# are lemond bikes overpriced?



## manhattanproj (Jul 13, 2006)

do lemond bikes provide a high value to price ratio? the tourmalet costs 1250 and the alp d'huez costs 1800. do you guys think lemond bikes are worth the price?


----------



## Meatball (Sep 3, 2005)

No they are not. They seem like old technology to me.


----------



## WhiskeyNovember (May 31, 2003)

Are you referring to the 2006 or 2007 Tourmalet and Alpe d' Huez? There's a big difference....


----------



## manhattanproj (Jul 13, 2006)

i think i'm talking about '06? i'm just checking the prices on the site. what are the differences btn '06 and '07? did lemond come out with '07 already?


----------



## WhiskeyNovember (May 31, 2003)

manhattanproj said:


> what are the differences btn '06 and '07? did lemond come out with '07 already?


The '07 Alpe has the new aluminum/carbon spine frame. The Tourmalet, though, is basically the same.


----------



## vanjr (Sep 15, 2005)

The 2007 is a carbon-aluminum spine frame 
http://www.lemondbikes.com/bikes/road_racing/carbon_aluminum_spine/alpe_d_huez.php
the '06 is a aluminum frame with carbon stays
http://2006.lemondbikes.com/2006_bikes/alpe_d_huez.shtml

they may be similar, but you would think the 2007 is better if one likes the "spine" concept. It should have more carbon if one thinks that is better


----------



## manhattanproj (Jul 13, 2006)

but for the tourmalet, it goes for 1250. similar specd bikes like the trek 1500 or the ocr 1 are 100-200 cheaper. and for the same price, you can get a tcr 2 or the allez elite, which both are considered to be competitive/performance bikes, rather than recreational/sports bikes. 

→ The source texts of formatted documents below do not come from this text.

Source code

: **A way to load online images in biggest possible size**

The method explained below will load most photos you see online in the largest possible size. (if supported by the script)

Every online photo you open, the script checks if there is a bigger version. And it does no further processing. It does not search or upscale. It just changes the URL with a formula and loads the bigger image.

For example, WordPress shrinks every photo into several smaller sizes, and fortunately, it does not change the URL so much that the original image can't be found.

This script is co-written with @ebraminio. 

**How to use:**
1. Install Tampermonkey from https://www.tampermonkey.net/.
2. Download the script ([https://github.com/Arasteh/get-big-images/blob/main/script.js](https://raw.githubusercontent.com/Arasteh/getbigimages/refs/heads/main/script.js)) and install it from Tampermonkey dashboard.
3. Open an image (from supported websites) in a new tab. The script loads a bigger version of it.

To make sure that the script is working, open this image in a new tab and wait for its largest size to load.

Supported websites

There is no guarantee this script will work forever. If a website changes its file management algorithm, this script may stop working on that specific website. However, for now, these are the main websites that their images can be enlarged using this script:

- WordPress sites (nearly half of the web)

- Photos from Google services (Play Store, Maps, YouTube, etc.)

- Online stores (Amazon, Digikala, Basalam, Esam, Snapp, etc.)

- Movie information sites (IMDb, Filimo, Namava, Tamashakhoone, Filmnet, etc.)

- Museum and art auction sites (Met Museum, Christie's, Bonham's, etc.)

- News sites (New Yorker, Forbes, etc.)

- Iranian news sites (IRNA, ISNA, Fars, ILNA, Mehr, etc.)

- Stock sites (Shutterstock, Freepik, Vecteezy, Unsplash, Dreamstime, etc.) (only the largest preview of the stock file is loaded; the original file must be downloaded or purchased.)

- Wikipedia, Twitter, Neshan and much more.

do the tourmalet fall into the competitive road or the recreational road bike? 

so no one feels lemond bikes are overpriced?


----------



## Meatball (Sep 3, 2005)

manhattanproj said:


> so no one feels lemond bikes are overpriced?


I think they are. Except yesterday I rode a Buenos Aires that felt wonderful. I want to race in the future and I dont know if this would be the best bike for me.


----------



## slide (May 22, 2002)

I think the new carbon frames are reasonably priced and I think the classic steel frames are awesome bikes for the money. The spine bikes I think are overpriced for what they are and I just find the aluminum ones to be unexciting. 

I always laugh at the spine bikes....they wanted to keep the ride of steel while cutting the weight so they made the frame half out of carbon, downgraded the wheels to help offset the cost and still raised the price $300. The really funny part is that the weight savings from the carbon in the frame is more then offset by the heavier wheels. They look nice and they ride great...just like the full steel bike, only now more $$$.


----------



## Meatball (Sep 3, 2005)

slide said:


> I always laugh at the spine bikes....they wanted to keep the ride of steel while cutting the weight so they made the frame half out of carbon, downgraded the wheels to help offset the cost and still raised the price $300. The really funny part is that the weight savings from the carbon in the frame is more then offset by the heavier wheels. They look nice and they ride great...just like the full steel bike, only now more $$$.



LBS is trying hard to sell me the BA. $1450 Ultegra F/R, Perfect fit! The ride is amazing. It weighs roughly 18lbs (without pedals if I remember correctly) Steel Bianchi I am riding is 22lbs with pedals. So the weight difference isn't much at all. 

The only thing stopping me from buying is the comments about the BA being flexable, and if I am going to race it.... plus..... 18lbs without pedals isn't the best to race.


----------



## dagger (Jul 22, 2004)

*Buenos Aires??? $1450*



Meatball said:


> LBS is trying hard to sell me the BA. $1450 Ultegra F/R, Perfect fit! The ride is amazing. It weighs roughly 18lbs (without pedals if I remember correctly) Steel Bianchi I am riding is 22lbs with pedals. So the weight difference isn't much at all.
> 
> The only thing stopping me from buying is the comments about the BA being flexable, and if I am going to race it.... plus..... 18lbs without pedals isn't the best to race.


If so then you better buy it quick....that's a steal.


----------



## vanjr (Sep 15, 2005)

amazing rides are VERY important.


----------



## manhattanproj (Jul 13, 2006)

i notice the build quality of the lemond frames aren't all that good. i looked at the tourmalet and compared it to the cannondale r700 and the ocr 1, it isn't as good. is it just the tourmalet or is it common among all lemond frames to other bikes in their price point?


----------



## Meatball (Sep 3, 2005)

I should update.

Someone bought the BA before me. So the shop ordered me a Zurich for $1550. $100 for lots of upgrades is an even sweeter deal!

I am getting it saturday.


----------



## manhattanproj (Jul 13, 2006)

post pics once you have it. 
is the zurich an all carbon frame?


----------



## Allez Rouge (Jan 1, 1970)

manhattanproj said:


> is the zurich an all carbon frame?


For 2007 it is, but for 2006 -- which I'm guessing the one on order must be, given the price -- it's one of the "spine" bikes with a steel headtube, downtube, and chain stays, and carbon for all the rest:

http://2006.lemondbikes.com/2006_bikes/zurich.shtml

I have the same frame with my 2005 Buenos Aires, which back then was LeMond's Campy-equipped version of the Zurich, and a buddy has a 2004 Zurich. Very comfortable and sweet-riding frames. Meatball is really going to enjoy it ...


----------



## Meatball (Sep 3, 2005)

The frame combo of steel and carbon is great. (When I tested the BA, the Zurich will just be lighter)


----------